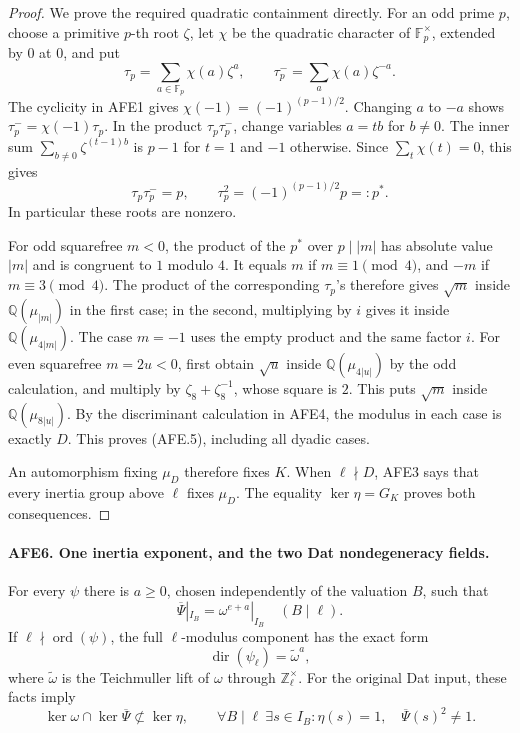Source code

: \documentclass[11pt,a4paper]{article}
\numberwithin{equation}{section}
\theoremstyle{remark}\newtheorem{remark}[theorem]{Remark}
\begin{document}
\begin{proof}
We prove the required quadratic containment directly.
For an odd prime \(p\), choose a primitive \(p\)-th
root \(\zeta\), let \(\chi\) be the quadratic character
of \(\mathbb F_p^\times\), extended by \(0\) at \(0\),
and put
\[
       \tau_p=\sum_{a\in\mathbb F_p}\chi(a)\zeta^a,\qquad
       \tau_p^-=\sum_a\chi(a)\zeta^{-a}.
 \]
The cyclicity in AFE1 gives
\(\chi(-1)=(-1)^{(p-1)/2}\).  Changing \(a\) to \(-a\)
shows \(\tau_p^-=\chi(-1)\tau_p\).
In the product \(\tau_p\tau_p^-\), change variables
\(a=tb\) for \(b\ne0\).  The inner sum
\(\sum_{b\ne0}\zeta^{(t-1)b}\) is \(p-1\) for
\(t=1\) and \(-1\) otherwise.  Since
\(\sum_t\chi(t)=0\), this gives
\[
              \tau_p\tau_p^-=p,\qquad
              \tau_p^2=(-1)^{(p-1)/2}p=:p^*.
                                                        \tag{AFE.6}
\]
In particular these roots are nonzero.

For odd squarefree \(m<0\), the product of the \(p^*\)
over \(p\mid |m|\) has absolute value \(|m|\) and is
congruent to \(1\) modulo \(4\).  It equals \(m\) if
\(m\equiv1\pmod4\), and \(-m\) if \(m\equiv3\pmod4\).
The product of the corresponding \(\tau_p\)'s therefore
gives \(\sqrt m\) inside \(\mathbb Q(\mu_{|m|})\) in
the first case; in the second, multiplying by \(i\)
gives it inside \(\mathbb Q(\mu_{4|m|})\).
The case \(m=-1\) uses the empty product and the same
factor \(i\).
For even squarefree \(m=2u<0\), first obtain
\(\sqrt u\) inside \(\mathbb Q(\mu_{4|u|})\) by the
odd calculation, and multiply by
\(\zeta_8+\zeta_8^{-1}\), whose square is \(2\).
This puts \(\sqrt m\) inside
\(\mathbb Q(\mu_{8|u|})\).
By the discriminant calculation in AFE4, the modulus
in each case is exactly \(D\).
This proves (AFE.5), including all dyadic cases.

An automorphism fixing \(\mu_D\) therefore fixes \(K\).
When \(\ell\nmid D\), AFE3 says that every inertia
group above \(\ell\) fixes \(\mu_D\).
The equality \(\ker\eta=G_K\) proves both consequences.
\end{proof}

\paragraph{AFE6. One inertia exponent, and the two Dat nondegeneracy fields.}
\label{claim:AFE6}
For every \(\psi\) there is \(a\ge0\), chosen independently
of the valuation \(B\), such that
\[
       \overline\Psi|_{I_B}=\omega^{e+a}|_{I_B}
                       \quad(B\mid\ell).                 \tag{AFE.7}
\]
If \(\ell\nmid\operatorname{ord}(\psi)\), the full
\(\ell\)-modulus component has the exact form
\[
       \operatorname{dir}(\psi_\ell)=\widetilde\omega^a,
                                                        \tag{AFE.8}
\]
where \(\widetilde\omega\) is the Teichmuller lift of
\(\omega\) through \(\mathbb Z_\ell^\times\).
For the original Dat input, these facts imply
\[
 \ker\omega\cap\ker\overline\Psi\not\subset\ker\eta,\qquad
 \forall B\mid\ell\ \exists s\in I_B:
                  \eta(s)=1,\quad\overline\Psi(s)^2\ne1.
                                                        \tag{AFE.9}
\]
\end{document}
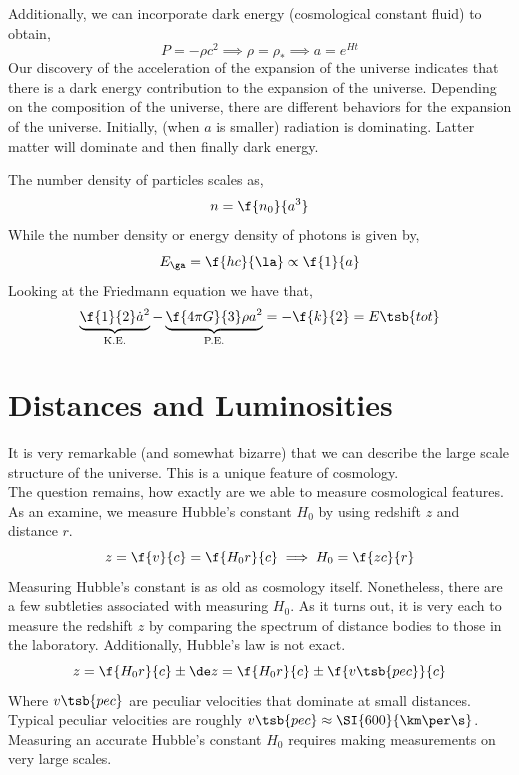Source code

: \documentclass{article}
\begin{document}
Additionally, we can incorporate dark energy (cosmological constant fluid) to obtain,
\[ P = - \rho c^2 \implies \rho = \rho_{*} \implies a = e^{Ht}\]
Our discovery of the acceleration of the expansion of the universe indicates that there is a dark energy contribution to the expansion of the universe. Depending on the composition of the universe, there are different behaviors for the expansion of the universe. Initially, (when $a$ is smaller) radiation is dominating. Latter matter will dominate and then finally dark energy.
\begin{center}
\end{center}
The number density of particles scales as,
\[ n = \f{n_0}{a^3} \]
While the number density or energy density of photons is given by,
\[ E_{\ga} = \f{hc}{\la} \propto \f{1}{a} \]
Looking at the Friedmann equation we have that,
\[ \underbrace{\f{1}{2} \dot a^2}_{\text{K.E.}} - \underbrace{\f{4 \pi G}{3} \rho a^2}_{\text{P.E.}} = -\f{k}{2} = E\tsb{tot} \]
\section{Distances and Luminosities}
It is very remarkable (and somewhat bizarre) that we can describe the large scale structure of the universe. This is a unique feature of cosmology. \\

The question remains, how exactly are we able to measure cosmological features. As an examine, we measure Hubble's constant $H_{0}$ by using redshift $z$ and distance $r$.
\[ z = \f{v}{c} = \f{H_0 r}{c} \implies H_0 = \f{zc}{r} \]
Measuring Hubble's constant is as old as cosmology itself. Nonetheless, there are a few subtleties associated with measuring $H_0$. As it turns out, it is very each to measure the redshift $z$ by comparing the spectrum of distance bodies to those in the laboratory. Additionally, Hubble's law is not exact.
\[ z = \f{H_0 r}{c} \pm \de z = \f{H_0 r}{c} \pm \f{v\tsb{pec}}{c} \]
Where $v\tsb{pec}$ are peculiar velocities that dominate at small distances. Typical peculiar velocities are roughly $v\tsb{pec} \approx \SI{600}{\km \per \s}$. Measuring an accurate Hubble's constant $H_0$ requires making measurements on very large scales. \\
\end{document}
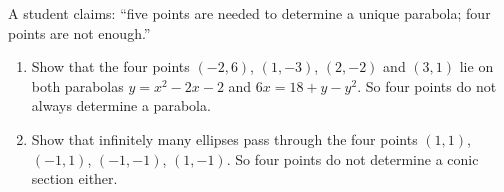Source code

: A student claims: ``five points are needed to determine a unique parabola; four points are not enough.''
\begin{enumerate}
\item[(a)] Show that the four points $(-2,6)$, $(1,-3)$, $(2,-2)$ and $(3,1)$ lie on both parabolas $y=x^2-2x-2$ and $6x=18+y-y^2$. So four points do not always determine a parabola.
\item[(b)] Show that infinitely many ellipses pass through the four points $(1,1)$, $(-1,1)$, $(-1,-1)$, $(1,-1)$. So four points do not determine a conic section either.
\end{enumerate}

* * *

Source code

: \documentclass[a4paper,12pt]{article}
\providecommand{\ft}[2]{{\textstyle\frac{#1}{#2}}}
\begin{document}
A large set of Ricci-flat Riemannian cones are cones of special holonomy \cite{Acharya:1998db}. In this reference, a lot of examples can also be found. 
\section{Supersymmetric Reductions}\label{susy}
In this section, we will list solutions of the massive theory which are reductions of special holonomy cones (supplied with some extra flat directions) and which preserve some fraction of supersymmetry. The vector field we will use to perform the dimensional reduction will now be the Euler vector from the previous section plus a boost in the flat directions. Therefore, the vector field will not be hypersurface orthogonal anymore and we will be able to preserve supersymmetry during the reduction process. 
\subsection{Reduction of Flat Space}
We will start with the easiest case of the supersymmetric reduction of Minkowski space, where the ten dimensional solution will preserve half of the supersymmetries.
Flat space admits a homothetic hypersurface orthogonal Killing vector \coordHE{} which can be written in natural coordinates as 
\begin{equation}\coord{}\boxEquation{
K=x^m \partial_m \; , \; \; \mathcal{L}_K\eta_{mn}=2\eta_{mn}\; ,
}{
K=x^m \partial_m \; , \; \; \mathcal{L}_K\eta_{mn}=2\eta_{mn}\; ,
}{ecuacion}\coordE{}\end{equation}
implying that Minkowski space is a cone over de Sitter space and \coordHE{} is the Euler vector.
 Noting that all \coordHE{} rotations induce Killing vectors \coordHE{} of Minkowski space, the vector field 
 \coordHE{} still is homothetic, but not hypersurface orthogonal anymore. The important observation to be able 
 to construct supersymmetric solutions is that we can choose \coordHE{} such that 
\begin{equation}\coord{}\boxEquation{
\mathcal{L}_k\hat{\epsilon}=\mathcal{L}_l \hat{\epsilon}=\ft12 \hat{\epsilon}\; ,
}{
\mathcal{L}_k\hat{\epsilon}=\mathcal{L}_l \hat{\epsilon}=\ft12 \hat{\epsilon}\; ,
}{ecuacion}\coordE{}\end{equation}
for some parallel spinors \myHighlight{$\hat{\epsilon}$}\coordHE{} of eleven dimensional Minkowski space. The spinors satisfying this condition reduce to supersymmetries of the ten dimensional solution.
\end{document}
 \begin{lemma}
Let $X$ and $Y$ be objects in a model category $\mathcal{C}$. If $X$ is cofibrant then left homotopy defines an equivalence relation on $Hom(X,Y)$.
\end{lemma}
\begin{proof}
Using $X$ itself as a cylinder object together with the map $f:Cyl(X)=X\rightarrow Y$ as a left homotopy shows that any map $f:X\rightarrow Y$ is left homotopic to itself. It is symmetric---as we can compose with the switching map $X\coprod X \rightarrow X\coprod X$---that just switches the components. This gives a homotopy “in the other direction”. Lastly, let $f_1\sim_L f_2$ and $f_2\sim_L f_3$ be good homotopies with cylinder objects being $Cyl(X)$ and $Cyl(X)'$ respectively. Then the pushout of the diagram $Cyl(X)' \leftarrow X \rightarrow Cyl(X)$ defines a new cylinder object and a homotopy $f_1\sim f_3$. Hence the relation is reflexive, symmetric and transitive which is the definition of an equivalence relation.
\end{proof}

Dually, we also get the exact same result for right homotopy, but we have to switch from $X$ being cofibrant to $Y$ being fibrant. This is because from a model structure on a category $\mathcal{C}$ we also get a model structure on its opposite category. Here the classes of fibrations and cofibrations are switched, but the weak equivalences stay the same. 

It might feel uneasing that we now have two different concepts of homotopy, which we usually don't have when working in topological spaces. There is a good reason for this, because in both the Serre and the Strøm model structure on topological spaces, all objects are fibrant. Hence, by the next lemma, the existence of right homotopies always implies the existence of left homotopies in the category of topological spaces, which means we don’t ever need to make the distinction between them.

==

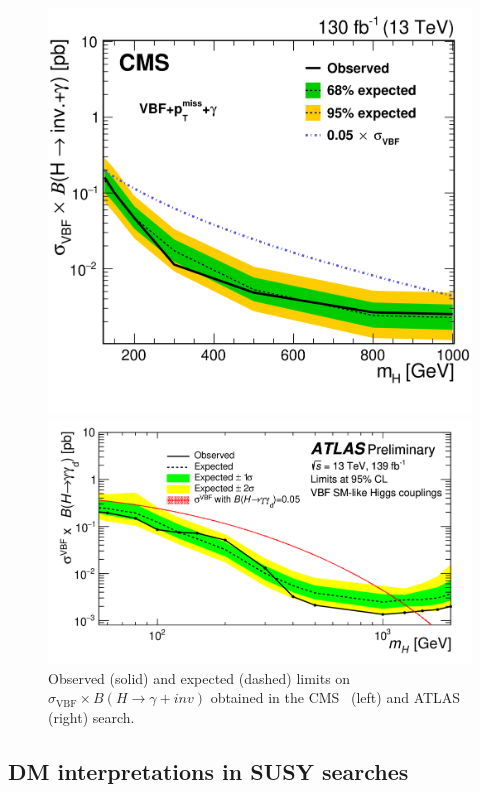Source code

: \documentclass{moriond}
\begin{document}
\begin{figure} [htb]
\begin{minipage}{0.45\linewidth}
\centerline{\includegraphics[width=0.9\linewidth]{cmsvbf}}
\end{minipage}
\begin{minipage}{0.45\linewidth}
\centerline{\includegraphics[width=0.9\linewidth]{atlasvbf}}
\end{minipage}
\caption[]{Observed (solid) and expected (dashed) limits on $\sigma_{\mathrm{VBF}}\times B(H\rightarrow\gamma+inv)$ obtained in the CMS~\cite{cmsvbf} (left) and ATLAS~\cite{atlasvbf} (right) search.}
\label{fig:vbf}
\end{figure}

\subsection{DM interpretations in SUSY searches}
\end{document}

§ Exercise
In the listing above, how many lines include the string "exactly"? Say only the number.

§ Exercise solution
2